Mercè Alegre, una abogada que el 1-O acudió a La Llotja, describió cómo se fueron concentrando en el colegio a lo largo del viernes. "Nos fuimos organizando de forma espontánea", dijo, y explicó que los Mossos les indicaban que a las ocho del domingo, el día D, no podía quedar nadie. "Era una fiesta. Había mucha gente con niños", "había tanta gente que dormí en una silla", relató. No fue la única que mencionó a la policía autonómica. Víctor Manuel Suñé, profesor universitario que acudió a votar al instituto L'Alzina de Barcelona, también aseguró que los Mossos se presentaron en su centro: "Nos dijeron que teníamos que cerrar el centro y desalojar". Dolors Prats, una jubilada que acudió al centro Ausiàs March de Les Corts, explicó por su parte que "los Mossos no intentaron acceder, había 250 o 300 personas frente al edificio y era imposible acceder, y dos personas menos".

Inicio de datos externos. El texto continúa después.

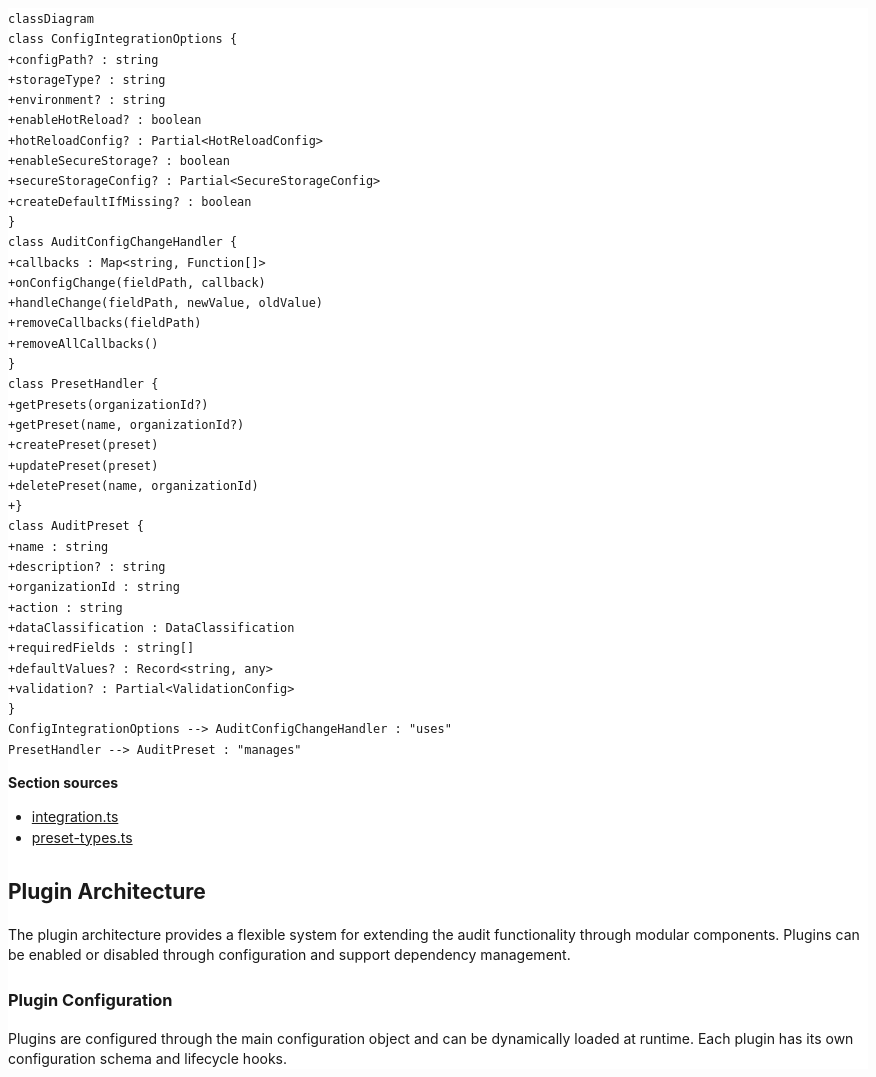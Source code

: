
 ```mermaid
classDiagram
class ConfigIntegrationOptions {
+configPath? : string
+storageType? : string
+environment? : string
+enableHotReload? : boolean
+hotReloadConfig? : Partial<HotReloadConfig>
+enableSecureStorage? : boolean
+secureStorageConfig? : Partial<SecureStorageConfig>
+createDefaultIfMissing? : boolean
}
class AuditConfigChangeHandler {
+callbacks : Map<string, Function[]>
+onConfigChange(fieldPath, callback)
+handleChange(fieldPath, newValue, oldValue)
+removeCallbacks(fieldPath)
+removeAllCallbacks()
}
class PresetHandler {
+getPresets(organizationId?)
+getPreset(name, organizationId?)
+createPreset(preset)
+updatePreset(preset)
+deletePreset(name, organizationId)
+}
class AuditPreset {
+name : string
+description? : string
+organizationId : string
+action : string
+dataClassification : DataClassification
+requiredFields : string[]
+defaultValues? : Record<string, any>
+validation? : Partial<ValidationConfig>
}
ConfigIntegrationOptions --> AuditConfigChangeHandler : "uses"
PresetHandler --> AuditPreset : "manages"
```

**Section sources**
- [integration.ts](file://packages\audit\src\config\integration.ts#L50-L100)
- [preset-types.ts](file://packages\audit\src\preset\preset-types.ts#L10-L25)

## Plugin Architecture

The plugin architecture provides a flexible system for extending the audit functionality through modular components. Plugins can be enabled or disabled through configuration and support dependency management.

### Plugin Configuration
Plugins are configured through the main configuration object and can be dynamically loaded at runtime. Each plugin has its own configuration schema and lifecycle hooks.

Tras el receso para comer, destacó la declaración de Antonio Taules, trabajador en una empresa textil que acudió a votar a la Escola Joventut de Callús. Nada más entrar, avisó al tribunal de que tenía el DNI roto, tras lo que describió una agresión al alcalde de su pueblo. "Llegaron los guardias civiles y los 70 u 80 estábamos en la puerta sentados. Salió el alcalde a recibirlos delante de la valla del colegio. Les pidió si traían orden judicial y le dijeron que la orden era de palabra. Venían armados de arriba abajo, con escudos, porras, pistolas... El alcalde estuvo hablando con uno de los mandos y otro guardia avanzó muy rápido y le dio con el escudo muy fuerte, al alcalde, la máxima autoridad de la población. Lo tiró por el suelo, cayó de espaldas".

Aunque varios testigos acudieron con lazos y prendas amarillas, la mayoría evitó afirmaciones grandilocuentes y Marchena apenas tuvo que intervenir. La excepción llegó con Jesús María Bricollé, un asesor de empresas que estuvo en el centro de Sant Vicenç de Castellet y nada más entrar en la sala dijo que solo contestaría a la acusación popular de Vox "por imperativo legal". El presidente del tribunal ni siquiera se inmutó: "Hace muy bien", se limitó a responderle. En la 40ª sesión del juicio del 'procés', las críticas a Vox ya no sorprenden a los magistrados.

Otro de los testigos que se presentaron con una frase preparada fue Agustí Ferrer, un funcionario que votó en un pueblo de la comarca del Tarragonès. Cuando Marchena le hizo la habitual pregunta sobre si prometía o juraba decir la verdad, Ferrer no perdió la oportunidad: "La verdad espero que los haga libres, lo prometo". A lo largo de su declaración, subrayó además "la dignidad" con la que votaron y que en ningún caso protagonizaron "acciones violentas", ideas que repitió una y otra vez. Su insistencia llegó a tal punto que el presidente del tribunal optó por pararle los pies: "Está muy bien lo que quiere hacer constar, pero el letrado le ha preguntado cuánta gente había". A Marchena no le gustan los testigos que se van por las ramas en sus declaraciones. Pero todavía menos los que se presentan en el Supremo con frases preparadas.